Blank plasma samples (50 μl) from six different batches were taken and mixed with working solutions (150 μl) of different concentrations containing IS (266.67 ng/ml). The sample mixture was vortex‐mixed for approximately 1 min and centrifuged at 12,000 rpm for 10 min at 4°C. The supernatant was then transferred to an Eppendorf tube and the required QC samples with low (LQC), medium (MQC), and high (HQC) concentrations were prepared separately. All solutions were stored at −20°C.

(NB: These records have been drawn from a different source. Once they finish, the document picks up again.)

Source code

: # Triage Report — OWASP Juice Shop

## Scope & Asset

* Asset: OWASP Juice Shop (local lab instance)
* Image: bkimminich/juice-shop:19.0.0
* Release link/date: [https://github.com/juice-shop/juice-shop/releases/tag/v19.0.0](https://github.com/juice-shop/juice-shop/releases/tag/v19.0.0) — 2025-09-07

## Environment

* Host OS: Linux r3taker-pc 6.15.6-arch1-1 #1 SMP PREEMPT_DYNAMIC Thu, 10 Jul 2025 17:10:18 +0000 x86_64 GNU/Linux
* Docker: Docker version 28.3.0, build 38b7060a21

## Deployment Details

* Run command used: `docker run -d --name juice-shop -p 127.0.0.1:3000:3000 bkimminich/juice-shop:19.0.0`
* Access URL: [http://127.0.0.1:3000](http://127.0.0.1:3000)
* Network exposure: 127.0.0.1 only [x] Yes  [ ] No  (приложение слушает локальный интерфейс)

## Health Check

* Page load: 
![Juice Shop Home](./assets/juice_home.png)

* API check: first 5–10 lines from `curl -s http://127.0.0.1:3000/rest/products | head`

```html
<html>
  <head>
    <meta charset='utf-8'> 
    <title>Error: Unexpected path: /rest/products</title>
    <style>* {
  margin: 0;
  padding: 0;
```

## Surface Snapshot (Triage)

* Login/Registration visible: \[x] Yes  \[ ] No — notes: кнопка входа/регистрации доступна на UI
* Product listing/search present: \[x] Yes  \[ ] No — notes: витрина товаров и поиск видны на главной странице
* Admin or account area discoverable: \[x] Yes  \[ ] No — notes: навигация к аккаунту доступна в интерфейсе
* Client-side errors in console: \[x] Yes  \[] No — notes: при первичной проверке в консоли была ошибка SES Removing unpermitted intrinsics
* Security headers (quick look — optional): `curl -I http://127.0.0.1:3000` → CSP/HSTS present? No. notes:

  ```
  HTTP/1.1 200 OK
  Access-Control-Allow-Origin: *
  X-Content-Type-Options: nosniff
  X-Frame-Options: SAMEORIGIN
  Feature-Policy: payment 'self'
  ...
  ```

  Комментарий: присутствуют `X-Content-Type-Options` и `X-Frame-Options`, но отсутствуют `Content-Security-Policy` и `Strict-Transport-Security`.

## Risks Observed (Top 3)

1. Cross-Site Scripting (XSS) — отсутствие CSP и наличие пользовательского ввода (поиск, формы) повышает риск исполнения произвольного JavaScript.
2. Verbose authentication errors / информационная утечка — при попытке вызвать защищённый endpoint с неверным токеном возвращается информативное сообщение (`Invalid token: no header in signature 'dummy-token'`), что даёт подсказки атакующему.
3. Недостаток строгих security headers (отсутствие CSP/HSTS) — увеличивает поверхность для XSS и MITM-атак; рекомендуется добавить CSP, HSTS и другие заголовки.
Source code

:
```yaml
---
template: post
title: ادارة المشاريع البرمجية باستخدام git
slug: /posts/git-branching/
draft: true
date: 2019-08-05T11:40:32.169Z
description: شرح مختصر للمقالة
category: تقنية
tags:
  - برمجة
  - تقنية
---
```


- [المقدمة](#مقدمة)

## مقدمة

Preparation of plasma sample

Plasma samples were taken out of the refrigerator (−80°C) and allowed to thaw naturally at room temperature. Plasma samples (50 μl) were taken into a 1.5 ml Eppendorf tube and mixed with acetonitrile (150 μl) containing IS working solution (266.67 ng/ml) to precipitate the protein. After vortexing for 1 min and centrifuging at 12,000 rpm for 10 min at 4°C, the supernatant was transferred to labeled vials and 5 μl of the solution was immediately injected into the UHPLC–Q‐Orbitrap system for analysis.

Method validation

According to the Bioanalytical Method Validation Guidance for Industry of the FDA, the UHPLC–Q‐Exactive HRMS method for determination of eight components in beagle plasma was evaluated, including the selectivity, linearity, detection limit and quantitative limit, matrix effects, precision, accuracy and stability.

Selectivity

The selectivity was evaluated by comparing blank plasma from six batches of blank beagle dog plasma, with blank plasma samples spiked with IS (266.67 ng/ml), and working standard solutions at lower limit of quantitation (LLOQ) level and beagle dog plasma sample after oral administration of FZHY at a dose of 400 mg/kg at 360 min to evaluate the interferences of endogenous compounds. No interference of the target chemical components was observed from endogenous substances.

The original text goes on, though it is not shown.